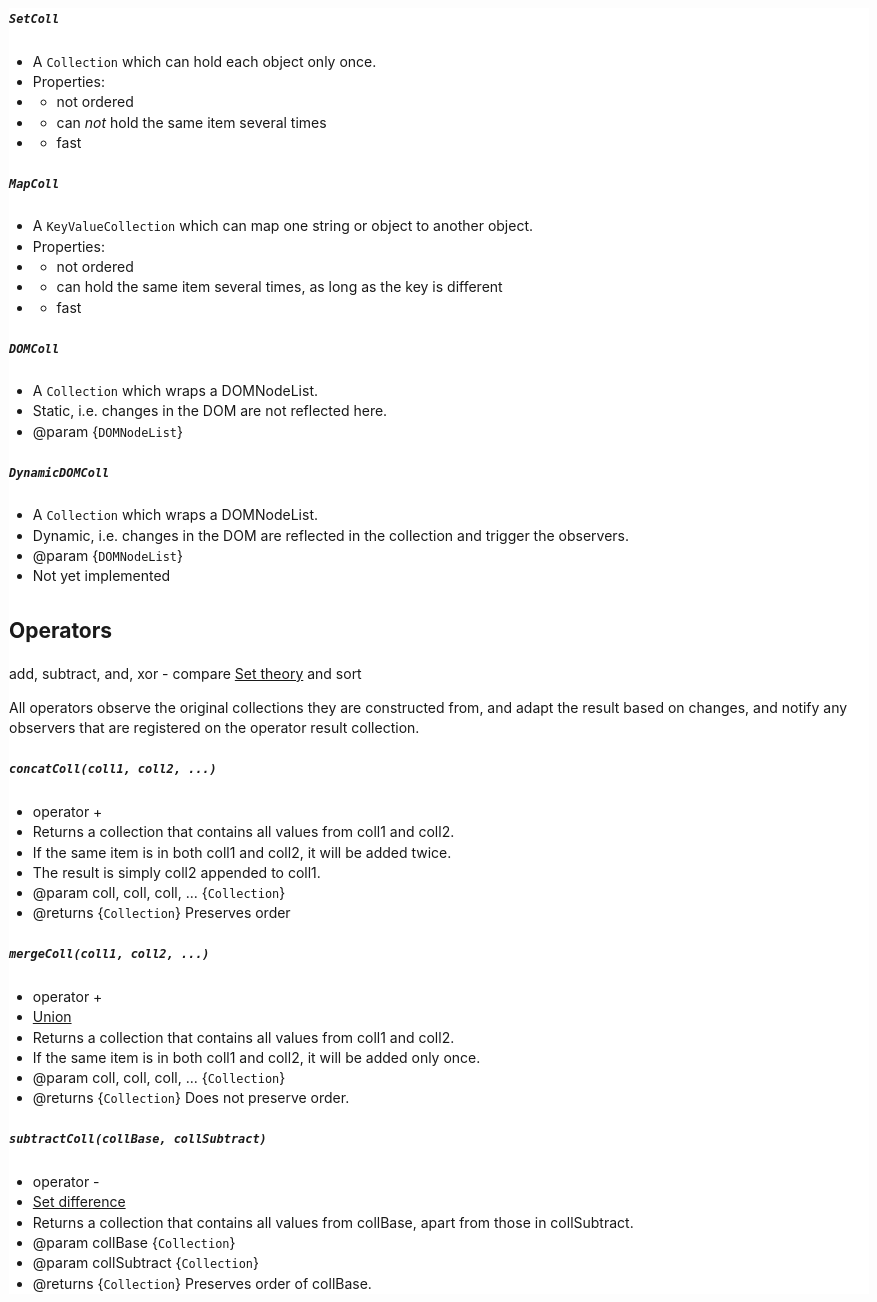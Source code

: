 ##### `SetColl`
  * A `Collection` which can hold each object only once.
  * Properties:
  * - not ordered
  * - can *not* hold the same item several times
  * - fast

##### `MapColl`
  * A `KeyValueCollection` which can map one string or object to another object.
  * Properties:
  * - not ordered
  * - can hold the same item several times, as long as the key is different
  * - fast

##### `DOMColl`
  * A `Collection` which wraps a DOMNodeList.
  * Static, i.e. changes in the DOM are not reflected here.
  * @param {`DOMNodeList`}

##### `DynamicDOMColl`
  * A `Collection` which wraps a DOMNodeList.
  * Dynamic, i.e. changes in the DOM are reflected in the collection and trigger the observers.
  * @param {`DOMNodeList`}
  * Not yet implemented


Operators
-----------

add, subtract, and, xor - compare [Set theory](http://en.wikipedia.org/wiki/Set_theory) and sort

All operators observe the original collections they are constructed from, and adapt the result based on changes, and notify any observers that are registered on the operator result collection.

##### `concatColl(coll1, coll2, ...)`
  * operator +
  * Returns a collection that contains all values from coll1 and coll2.
  * If the same item is in both coll1 and coll2, it will be added twice.
  * The result is simply coll2 appended to coll1.
  * @param coll, coll, coll, ...  {`Collection`}
  * @returns {`Collection`} Preserves order

##### `mergeColl(coll1, coll2, ...)`
  * operator +
  * [Union](http://en.wikipedia.org/wiki/Union_(set_theory))
  * Returns a collection that contains all values from coll1 and coll2.
  * If the same item is in both coll1 and coll2, it will be added only once.
  * @param coll, coll, coll, ... {`Collection`}
  * @returns {`Collection`} Does not preserve order.

##### `subtractColl(collBase, collSubtract)`
  * operator -
  * [Set difference](http://en.wikipedia.org/wiki/Set_difference)
  * Returns a collection that contains all values from collBase, apart from those in collSubtract.
  * @param collBase {`Collection`}
  * @param collSubtract {`Collection`}
  * @returns {`Collection`} Preserves order of collBase.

● **Your instructions**: Starting from the records above, copy each line where the string "wikipedia" is found.

● **Solution to this exercise**:
add, subtract, and, xor - compare [Set theory](http://en.wikipedia.org/wiki/Set_theory) and sort
  * [Union](http://en.wikipedia.org/wiki/Union_(set_theory))
  * [Set difference](http://en.wikipedia.org/wiki/Set_difference)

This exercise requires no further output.